JFHOD

P.258 - Impact du traitement par entécavir sur l’évolution de l’hépatopathie chronique B

I. Akkari, I. Jemni, R. Kallel, S. Mrabet, E. Ben Jazia

Introduction

Le traitement de l’hépatite virale B a connu des progrès importants ces dernières années, surtout après l’avènement des analogues nucléosidiquesdont l’entécavir, permettant une suppression virale optimale avec une barrière génétique élevée. Les données actuelles concernant l'efficacité  des traitements anti-HVB et en particulier l’entécavir, dans notre population sont limitées. Le but de ce travail est d’évaluer l’efficacité de l’Entécavir et son ’impact du sur le cours évolutif de l’ hépatopathie chronique B

Patients et Methodes

Il s’agit d’une étude rétrospective menée de 1999 à 2016, incluant tous les patients ayant une hépatopathie chronique B quel que soit son stade traités par entécavir pendant une durée d’au moins de un an.
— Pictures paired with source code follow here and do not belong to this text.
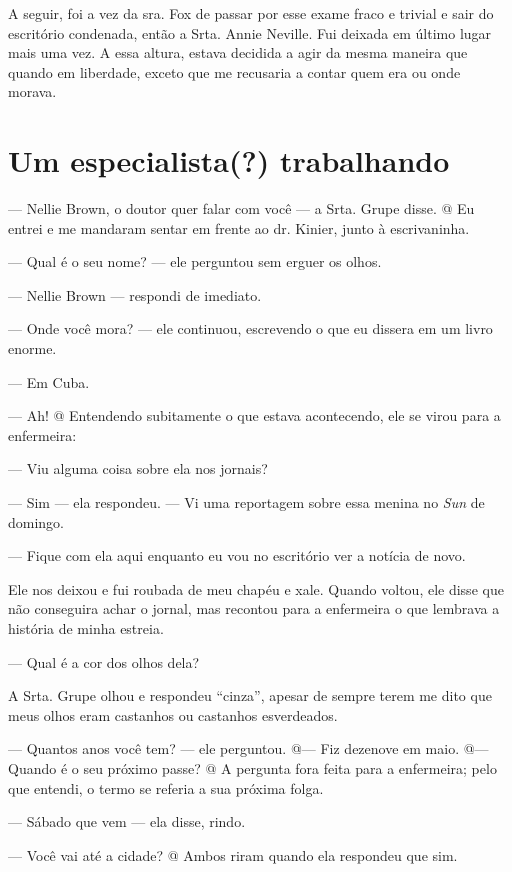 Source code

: A
seguir, foi a vez da sra. Fox de passar por esse exame fraco e trivial e
sair do escritório condenada, então a Srta. Annie Neville. Fui deixada
em último lugar mais uma vez. A essa altura, estava decidida a agir da
mesma maneira que quando em liberdade, exceto que me recusaria a contar
quem era ou onde morava.

\label{section-5}

\chapter{Um especialista(?)
trabalhando}\label{capuxedtulo-ix-um-especialista-trabalhando}

--- Nellie Brown, o doutor quer falar com você --- a Srta. Grupe disse.
@ Eu entrei e me mandaram sentar em frente ao dr. Kinier, junto à
escrivaninha.

--- Qual é o seu nome? --- ele perguntou sem erguer os olhos.

--- Nellie Brown --- respondi de imediato.

--- Onde você mora? --- ele continuou, escrevendo o que eu dissera em um
livro enorme.

--- Em Cuba.

--- Ah! @ Entendendo subitamente o que estava acontecendo, ele se virou
para a enfermeira:

--- Viu alguma coisa sobre ela nos jornais?

--- Sim --- ela respondeu. --- Vi uma reportagem sobre essa menina no
\emph{Sun} de domingo.

--- Fique com ela aqui enquanto eu vou no escritório ver a notícia de
novo.

Ele nos deixou e fui roubada de meu chapéu e xale. Quando voltou, ele
disse que não conseguira achar o jornal, mas recontou para a enfermeira
o que lembrava a história de minha estreia.

--- Qual é a cor dos olhos dela?

A Srta. Grupe olhou e respondeu ``cinza'', apesar de sempre terem me
dito que meus olhos eram castanhos ou castanhos esverdeados.

--- Quantos anos você tem? --- ele perguntou. @--- Fiz dezenove em maio.
@--- Quando é o seu próximo passe? @ A pergunta fora feita para a
enfermeira; pelo que entendi, o termo se referia a sua próxima folga.

--- Sábado que vem --- ela disse, rindo.

--- Você vai até a cidade? @ Ambos riram quando ela respondeu que sim.

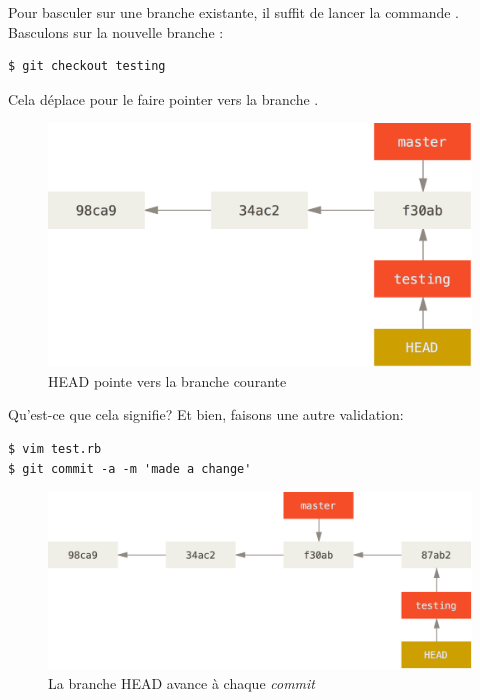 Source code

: Pour basculer sur une branche existante, il suffit de lancer la commande .
Basculons sur la nouvelle branche :
\begin{Schunk}
\begin{Verbatim}
$ git checkout testing
\end{Verbatim}
\end{Schunk}

Cela déplace  pour le faire pointer vers la branche .

\begin{figure}[H]
  \centering
  \includegraphics{images/head-to-testing}
  \caption{HEAD pointe vers la branche courante}
  \label{fig:git:head-to-testing}
\end{figure}

Qu'est-ce que cela signifie?
Et bien, faisons une autre validation:
\begin{Schunk}
\begin{Verbatim}
$ vim test.rb
$ git commit -a -m 'made a change'
\end{Verbatim}
\end{Schunk}

\begin{figure}[H]
  \centering
  \includegraphics{images/advance-testing}
  \caption{La branche HEAD avance à chaque \emph{commit}}
  \label{fig:git:advance-testing}
\end{figure}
Ont été  exclu les cas avec un carcinome hépatocellulaire au moment du diagnostic et  les co-infections VHB-VHC  et  VHB-VIH. Des données cliniques, biologiques, virologiques et histologiques ont été collectées et analysées par la suite par le Logiciel SPSS (p significatif < 0.05).

Résultats

Il s’agissait de 67 patients dont 76.1% des hommes .l’âge moyen au moment du diagnostic était de 39 ans, et au moment du traitement était de 44.8 ans. La durée moyenne de suivi sous Entécavir était de 44.9 mois [12-96 mois]. La répartition de l’hépatopathie chronique était la suivante : 19 cas de cirrhose compensée, 12 cas de cirrhose décompensée et 36 cas d’hépatite B chronique. La majorité des patients (82.1%) hébergeait  un virus mutant. Pour l’hépatite B chronique,  aucun cas de progression vers une cirrhose, CHC ou de décès lié aux complications de l’hépatopathie chronique n’a été noté. Une baisse statistiquement significative des scores non invasif de la fibrose a été constaté durant le suivi: score APRI avant le traitement et en fin de suivi (p=0.012) et FIB-4 avant le traitement et à un an (p=0.00). Parmi les 31 patients cirrhotiques, six  ont présenté des complications liées à l’hépatopathie chronique dont 2 décédés. Cependant, l’évaluation des scores pronostiques avant et après traitement  a montré une stabilisation voir amélioration du score du Child dans 90,3% des patients (p=0.014) et une baisse statistiquement significative du score MELD chez 70 % des patients (p=0.002).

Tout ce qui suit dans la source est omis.